I had a NetBSD virtual machine lying around, so I copied the Sun assembler to the virtual machine and installed it as
/emul/linux/bin/as. I had to install the
suse_base-15.5nb1 package. I think you can use an older Suse base, but this was the most recent one so it is the one I used.
I then tested PCC with the Sun assembler on Illumos and NetBSD on amd64. And it worked perfectly on both! I can build and rebuild PCC ad infinitum and lots of other C code. The Sun assembler assembles everything PCC throws at it. The Sun assembler does give a warning in one scenario: in some cases, PCC issues
.quad directives. When compiling with
-fPIC, the Sun assembler warns that those
.quad directives create absolute relocations. It doesn't seem to affect the usability of the resulting binaries, and the GNU assembler might well do the same thing but not warn about it. Or perhaps it is an opportunity for PCC to output better code in those situations if possible.
But in any event, we can confidently say that the Sun assembler can be used with PCC. I have sent my changes upstream but they have not yet been committed.
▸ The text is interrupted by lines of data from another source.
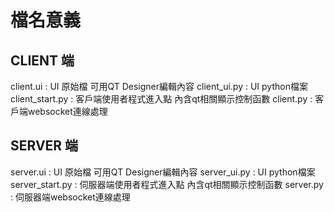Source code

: # 檔名意義

## CLIENT 端

client.ui : UI 原始檔 可用QT Designer編輯內容
client_ui.py : UI python檔案
client_start.py : 客戶端使用者程式進入點 內含qt相關顯示控制函數
client.py : 客戶端websocket連線處理

## SERVER 端

server.ui : UI 原始檔 可用QT Designer編輯內容
server_ui.py : UI python檔案
server_start.py : 伺服器端使用者程式進入點 內含qt相關顯示控制函數
server.py : 伺服器端websocket連線處理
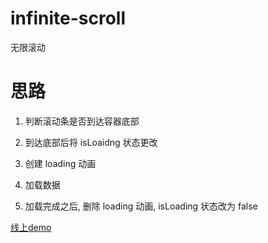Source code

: 
# infinite-scroll
无限滚动

# 思路

1. 判断滚动条是否到达容器底部

2. 到达底部后将 isLoaidng 状态更改

3. 创建 loading 动画

4. 加载数据

5. 加载完成之后, 删除 loading 动画, isLoading 状态改为 false 

[线上demo](https://caraws.github.io/IFE/IFE2017/infinite-scroll/index.html)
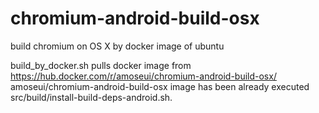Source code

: # chromium-android-build-osx
build chromium on OS X by docker image of ubuntu

build_by_docker.sh pulls docker image from https://hub.docker.com/r/amoseui/chromium-android-build-osx/
amoseui/chromium-android-build-osx image has been already executed src/build/install-build-deps-android.sh. 
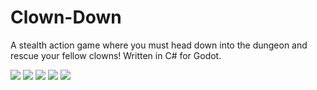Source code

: # Clown-Down
A stealth action game where you must head down into the dungeon and rescue your fellow clowns! Written in C# for Godot.

![](https://i.imgur.com/EJmCkUP.png)
![](https://i.imgur.com/BoMgXdE.png)
![](https://i.imgur.com/5R9bqbU.png)
![](https://i.imgur.com/2iQ7RzQ.png)
![](https://i.imgur.com/paVrP41.png)

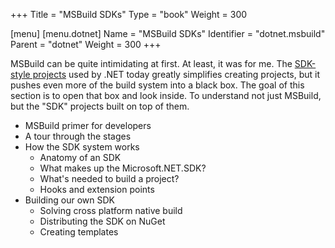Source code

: +++
Title = "MSBuild SDKs"
Type = "book"
Weight = 300

[menu]
  [menu.dotnet]
    Name = "MSBuild SDKs"
    Identifier = "dotnet.msbuild"
    Parent = "dotnet"
    Weight = 300
+++

MSBuild can be quite intimidating at first. At least, it was for me. The [SDK-style projects](https://learn.microsoft.com/en-us/dotnet/core/project-sdk/overview) used by .NET today greatly simplifies creating projects, but it pushes even more of the build system into a black box. The goal of this section is to open that box and look inside. To understand not just MSBuild, but the "SDK" projects built on top of them.
<!--more-->

- MSBuild primer for developers
- A tour through the stages
- How the SDK system works
  - Anatomy of an SDK
  - What makes up the Microsoft.NET.SDK?
  - What's needed to build a project?
  - Hooks and extension points
- Building our own SDK
  - Solving cross platform native build
  - Distributing the SDK on NuGet
  - Creating templates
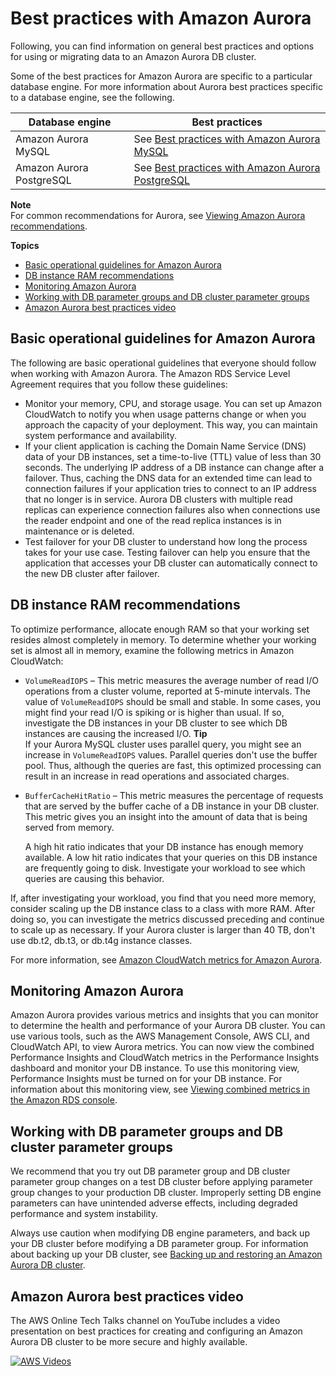 # Best practices with Amazon Aurora<a name="Aurora.BestPractices"></a>

Following, you can find information on general best practices and options for using or migrating data to an Amazon Aurora DB cluster\.

Some of the best practices for Amazon Aurora are specific to a particular database engine\. For more information about Aurora best practices specific to a database engine, see the following\.


| Database engine | Best practices | 
| --- | --- | 
|  Amazon Aurora MySQL  |  See [Best practices with Amazon Aurora MySQL](AuroraMySQL.BestPractices.md)  | 
|  Amazon Aurora PostgreSQL  |  See [Best practices with Amazon Aurora PostgreSQL](AuroraPostgreSQL.BestPractices.md)  | 

**Note**  
For common recommendations for Aurora, see [Viewing Amazon Aurora recommendations](accessing-monitoring.md#USER_Recommendations)\.

**Topics**
+ [Basic operational guidelines for Amazon Aurora](#Aurora.BestPractices.OperationalGuidelines)
+ [DB instance RAM recommendations](#Aurora.BestPractices.Performance.Sizing)
+ [Monitoring Amazon Aurora](#Aurora.BestPractices.Monitoring)
+ [Working with DB parameter groups and DB cluster parameter groups](#Aurora.BestPractices.ParameterGroups)
+ [Amazon Aurora best practices video](#Aurora.BestPractices.Presentation)

## Basic operational guidelines for Amazon Aurora<a name="Aurora.BestPractices.OperationalGuidelines"></a>

The following are basic operational guidelines that everyone should follow when working with Amazon Aurora\. The Amazon RDS Service Level Agreement requires that you follow these guidelines:
+ Monitor your memory, CPU, and storage usage\. You can set up Amazon CloudWatch to notify you when usage patterns change or when you approach the capacity of your deployment\. This way, you can maintain system performance and availability\.
+ If your client application is caching the Domain Name Service \(DNS\) data of your DB instances, set a time\-to\-live \(TTL\) value of less than 30 seconds\. The underlying IP address of a DB instance can change after a failover\. Thus, caching the DNS data for an extended time can lead to connection failures if your application tries to connect to an IP address that no longer is in service\. Aurora DB clusters with multiple read replicas can experience connection failures also when connections use the reader endpoint and one of the read replica instances is in maintenance or is deleted\.
+ Test failover for your DB cluster to understand how long the process takes for your use case\. Testing failover can help you ensure that the application that accesses your DB cluster can automatically connect to the new DB cluster after failover\. 

## DB instance RAM recommendations<a name="Aurora.BestPractices.Performance.Sizing"></a>

To optimize performance, allocate enough RAM so that your working set resides almost completely in memory\. To determine whether your working set is almost all in memory, examine the following metrics in Amazon CloudWatch:
+ `VolumeReadIOPS` – This metric measures the average number of read I/O operations from a cluster volume, reported at 5\-minute intervals\. The value of `VolumeReadIOPS` should be small and stable\. In some cases, you might find your read I/O is spiking or is higher than usual\. If so, investigate the DB instances in your DB cluster to see which DB instances are causing the increased I/O\.
**Tip**  
 If your Aurora MySQL cluster uses parallel query, you might see an increase in `VolumeReadIOPS` values\. Parallel queries don't use the buffer pool\. Thus, although the queries are fast, this optimized processing can result in an increase in read operations and associated charges\. 
+ `BufferCacheHitRatio` – This metric measures the percentage of requests that are served by the buffer cache of a DB instance in your DB cluster\. This metric gives you an insight into the amount of data that is being served from memory\.

  A high hit ratio indicates that your DB instance has enough memory available\. A low hit ratio indicates that your queries on this DB instance are frequently going to disk\. Investigate your workload to see which queries are causing this behavior\.

If, after investigating your workload, you find that you need more memory, consider scaling up the DB instance class to a class with more RAM\. After doing so, you can investigate the metrics discussed preceding and continue to scale up as necessary\. If your Aurora cluster is larger than 40 TB, don't use db\.t2, db\.t3, or db\.t4g instance classes\.

For more information, see [Amazon CloudWatch metrics for Amazon Aurora](Aurora.AuroraMonitoring.Metrics.md)\.

## Monitoring Amazon Aurora<a name="Aurora.BestPractices.Monitoring"></a>

Amazon Aurora provides various metrics and insights that you can monitor to determine the health and performance of your Aurora DB cluster\. You can use various tools, such as the AWS Management Console, AWS CLI, and CloudWatch API, to view Aurora metrics\. You can now view the combined Performance Insights and CloudWatch metrics in the Performance Insights dashboard and monitor your DB instance\. To use this monitoring view, Performance Insights must be turned on for your DB instance\. For information about this monitoring view, see [Viewing combined metrics in the Amazon RDS console](Viewing_Unifiedmetrics.md)\.

## Working with DB parameter groups and DB cluster parameter groups<a name="Aurora.BestPractices.ParameterGroups"></a>

We recommend that you try out DB parameter group and DB cluster parameter group changes on a test DB cluster before applying parameter group changes to your production DB cluster\. Improperly setting DB engine parameters can have unintended adverse effects, including degraded performance and system instability\.

Always use caution when modifying DB engine parameters, and back up your DB cluster before modifying a DB parameter group\. For information about backing up your DB cluster, see [Backing up and restoring an Amazon Aurora DB cluster](BackupRestoreAurora.md)\.

## Amazon Aurora best practices video<a name="Aurora.BestPractices.Presentation"></a>

The AWS Online Tech Talks channel on YouTube includes a video presentation on best practices for creating and configuring an Amazon Aurora DB cluster to be more secure and highly available\.

[![AWS Videos](http://img.youtube.com/vi/https://www.youtube.com/embed/ydzd95r4_VQ/0.jpg)](http://www.youtube.com/watch?v=https://www.youtube.com/embed/ydzd95r4_VQ)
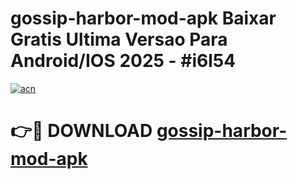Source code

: # gossip-harbor-mod-apk Baixar Gratis Ultima Versao Para Android/IOS 2025 - #i6l54

[![acn](https://github.com/user-attachments/assets/0f9c940e-d8b0-45ae-aac7-cd30a18b3e1c)](https://app.mediaupload.pro/?title=gossip-harbor-mod-apk&ref=7F)

# 👉🔴 DOWNLOAD [gossip-harbor-mod-apk](https://app.mediaupload.pro/?title=gossip-harbor-mod-apk&ref=7F)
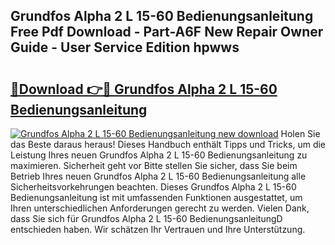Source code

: ## Grundfos Alpha 2 L 15-60 Bedienungsanleitung Free Pdf Download - Part-A6F New Repair Owner Guide - User Service Edition hpwws

# <h2><a href="http://df2lnq.blite.top/?on=Grundfos+Alpha+2+L+15-60+Bedienungsanleitung">🔗Download 👉🔴 Grundfos Alpha 2 L 15-60 Bedienungsanleitung</a></h2>

[![Grundfos Alpha 2 L 15-60 Bedienungsanleitung new download](https://i.imgur.com/lujVjoI.png)](http://df2lnq.blite.top/?on=Grundfos+Alpha+2+L+15-60+Bedienungsanleitung)
Holen Sie das Beste daraus heraus! Dieses Handbuch enthält Tipps und Tricks, um die Leistung Ihres neuen Grundfos Alpha 2 L 15-60 Bedienungsanleitung zu maximieren. Sicherheit geht vor Bitte stellen Sie sicher, dass Sie beim Betrieb Ihres neuen Grundfos Alpha 2 L 15-60 Bedienungsanleitung alle Sicherheitsvorkehrungen beachten. Dieses Grundfos Alpha 2 L 15-60 Bedienungsanleitung ist mit umfassenden Funktionen ausgestattet, um Ihren unterschiedlichen Anforderungen gerecht zu werden. Vielen Dank, dass Sie sich für Grundfos Alpha 2 L 15-60 BedienungsanleitungD entschieden haben. Wir schätzen Ihr Vertrauen und Ihre Unterstützung.
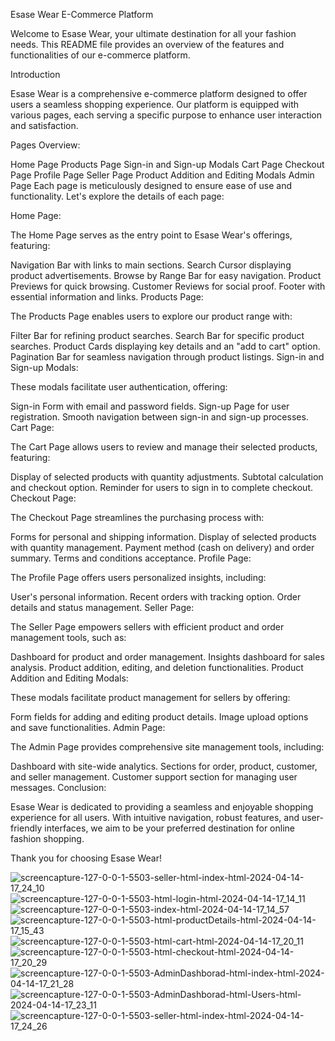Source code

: Esase Wear E-Commerce Platform

Welcome to Esase Wear, your ultimate destination for all your fashion needs. This README file provides an overview of the features and functionalities of our e-commerce platform.

Introduction

Esase Wear is a comprehensive e-commerce platform designed to offer users a seamless shopping experience. Our platform is equipped with various pages, each serving a specific purpose to enhance user interaction and satisfaction.

Pages Overview:

Home Page
Products Page
Sign-in and Sign-up Modals
Cart Page
Checkout Page
Profile Page
Seller Page
Product Addition and Editing Modals
Admin Page
Each page is meticulously designed to ensure ease of use and functionality. Let's explore the details of each page:

Home Page:

The Home Page serves as the entry point to Esase Wear's offerings, featuring:

Navigation Bar with links to main sections.
Search Cursor displaying product advertisements.
Browse by Range Bar for easy navigation.
Product Previews for quick browsing.
Customer Reviews for social proof.
Footer with essential information and links.
Products Page:

The Products Page enables users to explore our product range with:

Filter Bar for refining product searches.
Search Bar for specific product searches.
Product Cards displaying key details and an "add to cart" option.
Pagination Bar for seamless navigation through product listings.
Sign-in and Sign-up Modals:

These modals facilitate user authentication, offering:

Sign-in Form with email and password fields.
Sign-up Page for user registration.
Smooth navigation between sign-in and sign-up processes.
Cart Page:

The Cart Page allows users to review and manage their selected products, featuring:

Display of selected products with quantity adjustments.
Subtotal calculation and checkout option.
Reminder for users to sign in to complete checkout.
Checkout Page:

The Checkout Page streamlines the purchasing process with:

Forms for personal and shipping information.
Display of selected products with quantity management.
Payment method (cash on delivery) and order summary.
Terms and conditions acceptance.
Profile Page:

The Profile Page offers users personalized insights, including:

User's personal information.
Recent orders with tracking option.
Order details and status management.
Seller Page:

The Seller Page empowers sellers with efficient product and order management tools, such as:

Dashboard for product and order management.
Insights dashboard for sales analysis.
Product addition, editing, and deletion functionalities.
Product Addition and Editing Modals:

These modals facilitate product management for sellers by offering:

Form fields for adding and editing product details.
Image upload options and save functionalities.
Admin Page:

The Admin Page provides comprehensive site management tools, including:

Dashboard with site-wide analytics.
Sections for order, product, customer, and seller management.
Customer support section for managing user messages.
Conclusion:

Esase Wear is dedicated to providing a seamless and enjoyable shopping experience for all users. With intuitive navigation, robust features, and user-friendly interfaces, we aim to be your preferred destination for online fashion shopping.

Thank you for choosing Esase Wear!



![screencapture-127-0-0-1-5503-seller-html-index-html-2024-04-14-17_24_10](https://github.com/esraashabana/JS-Project/assets/121031158/eda4d304-63e7-480c-a119-42fed859ce7f)
![screencapture-127-0-0-1-5503-html-login-html-2024-04-14-17_14_11](https://github.com/esraashabana/JS-Project/assets/121031158/ca2a26b7-9d99-42cc-807d-b222117d00bb)
![screencapture-127-0-0-1-5503-index-html-2024-04-14-17_14_57](https://github.com/esraashabana/JS-Project/assets/121031158/7c2b331a-4829-4dcf-b0ef-872e56875f38)
![screencapture-127-0-0-1-5503-html-productDetails-html-2024-04-14-17_15_43](https://github.com/esraashabana/JS-Project/assets/121031158/c513de55-a2e7-4889-920f-83c92713c1dd)
![screencapture-127-0-0-1-5503-html-cart-html-2024-04-14-17_20_11](https://github.com/esraashabana/JS-Project/assets/121031158/c4b5cc64-e77b-4cca-bcc2-272748e282e2)
![screencapture-127-0-0-1-5503-html-checkout-html-2024-04-14-17_20_29](https://github.com/esraashabana/JS-Project/assets/121031158/0d245b30-ecab-4eb2-9813-d747a5bae403)
![screencapture-127-0-0-1-5503-AdminDashborad-html-index-html-2024-04-14-17_21_28](https://github.com/esraashabana/JS-Project/assets/121031158/029009e8-8a34-4186-9183-cf1494d511fd)
![screencapture-127-0-0-1-5503-AdminDashborad-html-Users-html-2024-04-14-17_23_11](https://github.com/esraashabana/JS-Project/assets/121031158/6b9a7660-1398-4e77-82fd-fbaca00c4f6a)
![screencapture-127-0-0-1-5503-seller-html-index-html-2024-04-14-17_24_26](https://github.com/esraashabana/JS-Project/assets/121031158/a0ef2bdf-2ae0-4def-97f5-b7bba4bd7c39)


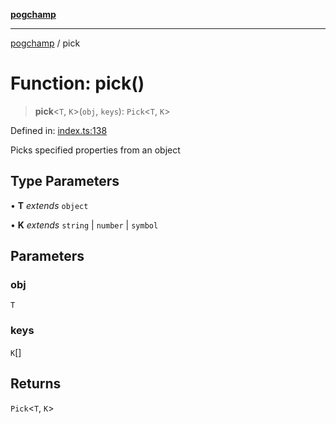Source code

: [**pogchamp**](../README.md)

***

[pogchamp](../globals.md) / pick

# Function: pick()

> **pick**\<`T`, `K`\>(`obj`, `keys`): `Pick`\<`T`, `K`\>

Defined in: [index.ts:138](https://github.com/antonandresen/pogchamp/blob/566c2f0caa8b1c8b5b0295aded976a7544ca5d21/index.ts#L138)

Picks specified properties from an object

## Type Parameters

• **T** *extends* `object`

• **K** *extends* `string` \| `number` \| `symbol`

## Parameters

### obj

`T`

### keys

`K`[]

## Returns

`Pick`\<`T`, `K`\>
I can't say I am incredibly surprised by this, as even GCC can use the Sun assembler, but I am not sure anyone ever tried with PCC until now. And it is good to know these things even if most people won't use it.
It was fun to fix up Yasm and the Sun assembler for PCC. We learned some new information about the GNU assembler syntax compatibility in both Yasm and the Sun assembler. And we made PCC a little bit better. All in a morning's work.